Start of Block

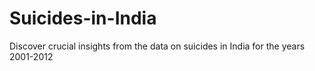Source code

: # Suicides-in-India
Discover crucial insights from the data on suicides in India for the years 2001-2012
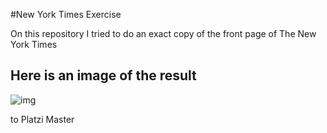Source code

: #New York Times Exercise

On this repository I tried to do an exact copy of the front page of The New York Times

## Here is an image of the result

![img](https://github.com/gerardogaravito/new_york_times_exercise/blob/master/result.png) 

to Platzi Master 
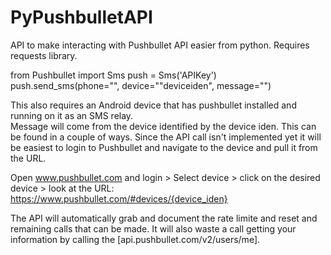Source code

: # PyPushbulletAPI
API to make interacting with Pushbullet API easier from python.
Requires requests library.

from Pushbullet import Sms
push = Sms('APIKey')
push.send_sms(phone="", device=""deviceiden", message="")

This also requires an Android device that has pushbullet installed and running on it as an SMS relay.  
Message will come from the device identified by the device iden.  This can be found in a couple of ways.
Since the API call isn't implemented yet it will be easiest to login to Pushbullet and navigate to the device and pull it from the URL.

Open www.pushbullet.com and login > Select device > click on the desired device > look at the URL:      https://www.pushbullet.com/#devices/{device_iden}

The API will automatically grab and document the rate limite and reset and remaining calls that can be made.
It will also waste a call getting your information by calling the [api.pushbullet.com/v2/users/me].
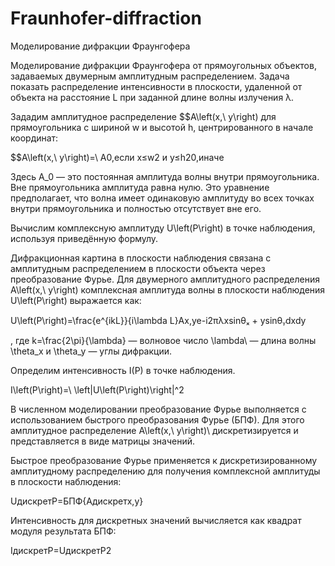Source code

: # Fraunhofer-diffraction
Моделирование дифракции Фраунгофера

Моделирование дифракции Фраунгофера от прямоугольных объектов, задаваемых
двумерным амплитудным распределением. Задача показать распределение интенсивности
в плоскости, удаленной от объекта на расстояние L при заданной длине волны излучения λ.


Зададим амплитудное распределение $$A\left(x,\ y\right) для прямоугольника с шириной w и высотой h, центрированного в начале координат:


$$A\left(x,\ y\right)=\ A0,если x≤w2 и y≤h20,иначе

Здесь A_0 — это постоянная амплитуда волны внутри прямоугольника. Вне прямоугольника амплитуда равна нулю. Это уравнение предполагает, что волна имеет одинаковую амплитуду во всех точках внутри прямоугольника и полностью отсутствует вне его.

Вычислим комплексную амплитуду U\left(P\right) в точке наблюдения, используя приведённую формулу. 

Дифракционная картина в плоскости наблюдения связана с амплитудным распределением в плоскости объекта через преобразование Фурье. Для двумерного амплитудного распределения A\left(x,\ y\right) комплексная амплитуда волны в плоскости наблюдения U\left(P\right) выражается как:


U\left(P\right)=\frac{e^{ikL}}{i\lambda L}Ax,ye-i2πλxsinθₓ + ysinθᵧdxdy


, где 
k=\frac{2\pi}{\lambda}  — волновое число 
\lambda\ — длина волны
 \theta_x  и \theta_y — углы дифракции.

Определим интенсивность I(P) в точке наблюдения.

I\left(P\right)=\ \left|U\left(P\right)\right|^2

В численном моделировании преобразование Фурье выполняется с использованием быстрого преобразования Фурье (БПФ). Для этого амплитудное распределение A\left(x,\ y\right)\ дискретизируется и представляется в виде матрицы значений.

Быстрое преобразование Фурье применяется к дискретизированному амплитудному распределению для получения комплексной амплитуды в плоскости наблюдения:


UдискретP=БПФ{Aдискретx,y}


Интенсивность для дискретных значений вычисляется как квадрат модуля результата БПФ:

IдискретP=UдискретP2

End of Block
Start of Block

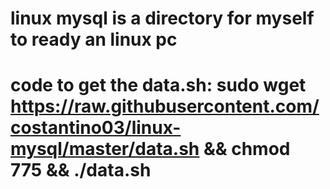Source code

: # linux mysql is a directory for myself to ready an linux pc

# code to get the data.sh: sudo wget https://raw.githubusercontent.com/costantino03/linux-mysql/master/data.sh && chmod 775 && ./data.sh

End of Block
Start of Block

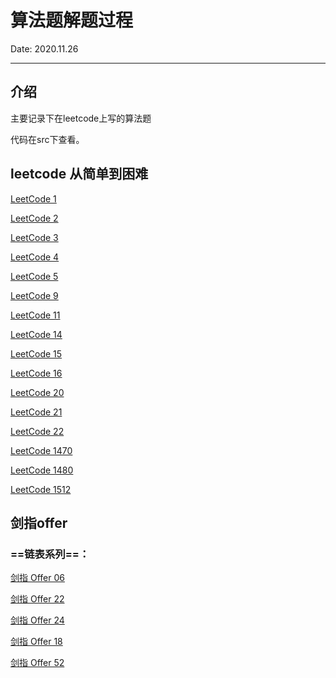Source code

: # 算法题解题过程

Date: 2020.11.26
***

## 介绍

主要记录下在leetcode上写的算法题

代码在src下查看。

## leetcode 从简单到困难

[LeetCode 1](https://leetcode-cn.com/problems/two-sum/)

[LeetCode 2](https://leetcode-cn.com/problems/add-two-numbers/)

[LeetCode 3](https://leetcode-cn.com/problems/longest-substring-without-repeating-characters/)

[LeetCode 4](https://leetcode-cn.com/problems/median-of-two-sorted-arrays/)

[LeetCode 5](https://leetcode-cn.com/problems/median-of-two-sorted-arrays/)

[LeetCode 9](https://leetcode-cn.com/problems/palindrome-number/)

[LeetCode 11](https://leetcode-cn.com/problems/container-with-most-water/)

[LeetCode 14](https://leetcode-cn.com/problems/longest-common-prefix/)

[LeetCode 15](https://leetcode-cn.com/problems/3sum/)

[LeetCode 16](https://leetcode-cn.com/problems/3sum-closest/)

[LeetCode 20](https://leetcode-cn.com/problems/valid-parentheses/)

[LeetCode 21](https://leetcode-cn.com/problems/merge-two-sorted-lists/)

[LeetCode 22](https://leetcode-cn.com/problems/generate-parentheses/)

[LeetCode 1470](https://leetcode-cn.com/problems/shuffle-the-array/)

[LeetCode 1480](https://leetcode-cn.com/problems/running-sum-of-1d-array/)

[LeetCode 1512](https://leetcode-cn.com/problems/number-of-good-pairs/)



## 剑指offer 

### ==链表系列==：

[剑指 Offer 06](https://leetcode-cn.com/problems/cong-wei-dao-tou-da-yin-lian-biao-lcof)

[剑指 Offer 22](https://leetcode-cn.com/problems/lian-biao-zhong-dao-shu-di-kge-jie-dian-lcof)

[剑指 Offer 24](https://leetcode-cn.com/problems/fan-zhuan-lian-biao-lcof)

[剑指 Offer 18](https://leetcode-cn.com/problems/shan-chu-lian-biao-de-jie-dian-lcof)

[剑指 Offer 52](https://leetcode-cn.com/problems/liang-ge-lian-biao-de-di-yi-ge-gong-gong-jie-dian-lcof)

End of Block

▶ [Task requirements]: Copy all lines from the material that contain "sorted".

▶ [Solution]:
[LeetCode 4](https://leetcode-cn.com/problems/median-of-two-sorted-arrays/)
[LeetCode 5](https://leetcode-cn.com/problems/median-of-two-sorted-arrays/)
[LeetCode 21](https://leetcode-cn.com/problems/merge-two-sorted-lists/)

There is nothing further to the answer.